History of the RSM
Feature of the month - July
Monica BaldwinMonica Baldwin (1896-1975) was the niece of Prime Minister Stanley Baldwin, and in 1942 left the closed order of nuns which she had first entered in 1914.
Her autobiography, I Leap Over the Wall: a Return to the World after Twenty-Eight Years in a Convent, published in 1949, finds its way into the library collection because of the author’s description of her brief employment at the RSM as “a kind of assistant” in the Library.
Monica’s job consisted chiefly of “taking in, checking and giving out books and papers required by the Fellows. I also occasionally answered queries on the telephone.” She notes that “Librarians, as a class, tend to develop unusual personalities” and portrays George Francis Home, who served as the Society’s Librarian from 1935 until 1952, and as Honorary Consultant Librarian from 1952 until his death in 1958, as an “elderly semi-invalid, who liked Spain and played the cello in his leisure moments” and who “seemed curiously uninfluenced by the jagged rhythms of modern life.”
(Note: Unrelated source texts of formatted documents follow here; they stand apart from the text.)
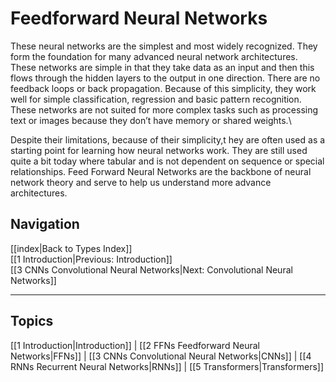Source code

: # Feedforward Neural Networks

These neural networks are the simplest and most widely recognized.  They form the foundation for many advanced neural network architectures. These networks are simple in that they take data as an input and then this flows through the hidden layers to the output in one direction. There are no feedback loops or back propagation. Because of this simplicity, they work well for simple classification, regression and basic pattern recognition. These networks are not suited for more complex tasks such as processing text or images because they don’t have memory or shared weights.\
 
Despite their limitations, because of their simplicity,t hey are often used as a starting point for learning how neural networks work. They are still used quite a bit today where tabular and is not dependent on sequence or special relationships. Feed Forward Neural Networks are the backbone of neural network theory and serve to help us understand more advance architectures.

## Navigation
[[index|Back to Types Index]]  
[[1 Introduction|Previous: Introduction]]  
[[3 CNNs Convolutional Neural Networks|Next: Convolutional Neural Networks]]

---

## Topics
[[1 Introduction|Introduction]] | 
[[2 FFNs Feedforward Neural Networks|FFNs]] | 
[[3 CNNs Convolutional Neural Networks|CNNs]] | 
[[4 RNNs Recurrent Neural Networks|RNNs]] | 
[[5 Transformers|Transformers]]
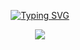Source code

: <div align="center">

[![Typing SVG](https://readme-typing-svg.demolab.com?font=Fira+Code&size=40&duration=3500&pause=1000&color=FFFFFF&center=true&vCenter=true&random=true&width=600&height=100&lines=Software+Developer;Cybersecurity+Expert;SysAdmin;Network+Engineer)](https://git.io/typing-svg)

</div>

<p align="center">
  <a href="https://skillicons.dev">
    <img src="https://skillicons.dev/icons?i=c,cpp,python,rust,postgresssql" />
  </a>
</p>
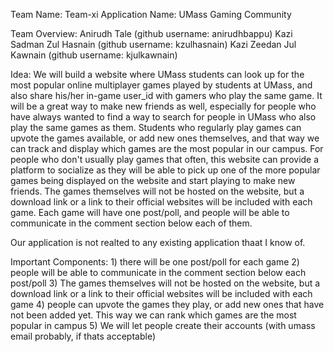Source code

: Team Name: Team-xi
Application Name: UMass Gaming Community

Team Overview: Anirudh Tale (github username: anirudhbappu)
               Kazi Sadman Zul Hasnain (github username: kzulhasnain)
               Kazi Zeedan Jul Kawnain (github username: kjulkawnain)

Idea: We will build a website where UMass students can look up for the most popular online multiplayer games played by students at UMass, and also share his/her in-game user_id with gamers who play the same game. It will be a great way to make new friends as well, especially for people who have always wanted to find a way to search for people in UMass who also play the same games as them. Students who regularly play games can upvote the games available, or add new ones themselves, and that way we can track and display which games are the most popular in our campus. For people who don't usually play games that often, this website can provide a platform to socialize as they will be able to pick up one of the more popular games being displayed on the website and start playing to make new friends. The games themselves will not be hosted on the website, but a download link or a link to their official websites will be included with each game. Each game will have one post/poll, and people will be able to communicate in the comment section below each of them.

Our application is not realted to any existing application thaat I know of.
      
Important Components: 1) there will be one post/poll for each game
                      2) people will be able to communicate in the comment section below each post/poll
                      3) The games themselves will not be hosted on the website, but a download link or a link to their official websites will be included with each game
                      4) people can upvote the games they play, or add new ones that have not been added yet. This way we can rank which games are the most popular in campus
                      5) We will let people create their accounts (with umass email probably, if thats acceptable)
      
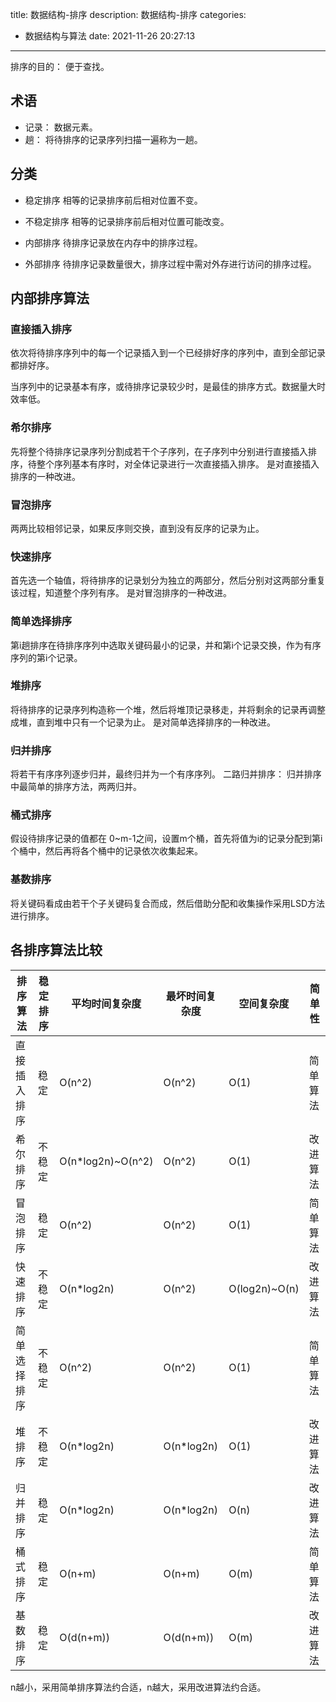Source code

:title: 数据结构-排序
description: 数据结构-排序
categories:
  - 数据结构与算法
date: 2021-11-26 20:27:13
---

排序的目的： 便于查找。

## 术语
- 记录： 数据元素。
- 趟： 将待排序的记录序列扫描一遍称为一趟。

## 分类
- 稳定排序 相等的记录排序前后相对位置不变。
- 不稳定排序 相等的记录排序前后相对位置可能改变。


- 内部排序 待排序记录放在内存中的排序过程。
- 外部排序 待排序记录数量很大，排序过程中需对外存进行访问的排序过程。

## 内部排序算法
### 直接插入排序
依次将待排序序列中的每一个记录插入到一个已经排好序的序列中，直到全部记录都排好序。

当序列中的记录基本有序，或待排序记录较少时，是最佳的排序方式。数据量大时效率低。

### 希尔排序
先将整个待排序记录序列分割成若干个子序列，在子序列中分别进行直接插入排序，待整个序列基本有序时，对全体记录进行一次直接插入排序。
是对直接插入排序的一种改进。

### 冒泡排序
两两比较相邻记录，如果反序则交换，直到没有反序的记录为止。

### 快速排序
首先选一个轴值，将待排序的记录划分为独立的两部分，然后分别对这两部分重复该过程，知道整个序列有序。
是对冒泡排序的一种改进。

### 简单选择排序
第i趟排序在待排序序列中选取关键码最小的记录，并和第i个记录交换，作为有序序列的第i个记录。

### 堆排序
将待排序的记录序列构造称一个堆，然后将堆顶记录移走，并将剩余的记录再调整成堆，直到堆中只有一个记录为止。
是对简单选择排序的一种改进。

### 归并排序
将若干有序序列逐步归并，最终归并为一个有序序列。
二路归并排序： 归并排序中最简单的排序方法，两两归并。

### 桶式排序
假设待排序记录的值都在 0~m-1之间，设置m个桶，首先将值为i的记录分配到第i个桶中，然后再将各个桶中的记录依次收集起来。

### 基数排序
将关键码看成由若干个子关键码复合而成，然后借助分配和收集操作采用LSD方法进行排序。

## 各排序算法比较
|排序算法|稳定排序|平均时间复杂度|最坏时间复杂度|空间复杂度|简单性|
|-|-|-|-|-|-|
|直接插入排序|稳定|O(n^2)|O(n^2)|O(1)|简单算法|
|希尔排序|不稳定|O(n*log2n)~O(n^2)|O(n^2)|O(1)|改进算法|
|冒泡排序|稳定|O(n^2)|O(n^2)|O(1)|简单算法|
|快速排序|不稳定|O(n*log2n)|O(n^2)|O(log2n)~O(n)|改进算法|
|简单选择排序|不稳定|O(n^2)|O(n^2)|O(1)|简单算法|
|堆排序|不稳定|O(n*log2n)|O(n*log2n)|O(1)|改进算法|
|归并排序|稳定|O(n*log2n)|O(n*log2n)|O(n)|改进算法|
|桶式排序|稳定|O(n+m)|O(n+m)|O(m)|简单算法|
|基数排序|稳定|O(d(n+m))|O(d(n+m))|O(m)|改进算法|

n越小，采用简单排序算法约合适，n越大，采用改进算法约合适。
Other colleagues included Mr Kelson “who worked in a kind of eyrie at the top of a twisted iron staircase.” She writes: “I have marvelled at the agility with which his bony figure would dart up and down that iron stair in search of some query (we pronounced it to rhyme with ‘cherry’ at the R.S.M.)” Then there is a Miss Jones, a Girton M.A. who “presided over the large and luxurious Fellows’ Reading Room”, and “the two girls who ran the section in which I worked” from whom she learnt “quite a lot of which I had been unaware before” by “listening while they chattered to one another – and they were seldom silent…” She did, however, feel some affinity with John, a fellow library assistant who had recently graduated from Cambridge. “I felt at once that many of our values were the same. I liked him.”
The daily routine, however, was one which she freely admits she did not enjoy and for which the contemplative life had ill-prepared her. The telephone enquiries from Fellows were “nightmares. As often as not, I could make no sense of what the person at the other end was talking about…In the end, I avoided the telephone and applied myself to humbler jobs in which there were next to no ‘personal contacts.’ I thus earned for myself – in certain quarters – a reputation for shirking the more arduous part of the work.”
A chance meeting in the foyer of the Society’s building with Lord Dawson of Penn provided Monica with her escape route. Over dinner that evening at the Dorchester, Dawson, “friend and doctor of King George V”, invited her to take up a post at the Welfare Department of Industry.
Her final conclusions concerning the RSM are, however, positive. “During the months I spent there, a good deal was added to my Experience of Life.”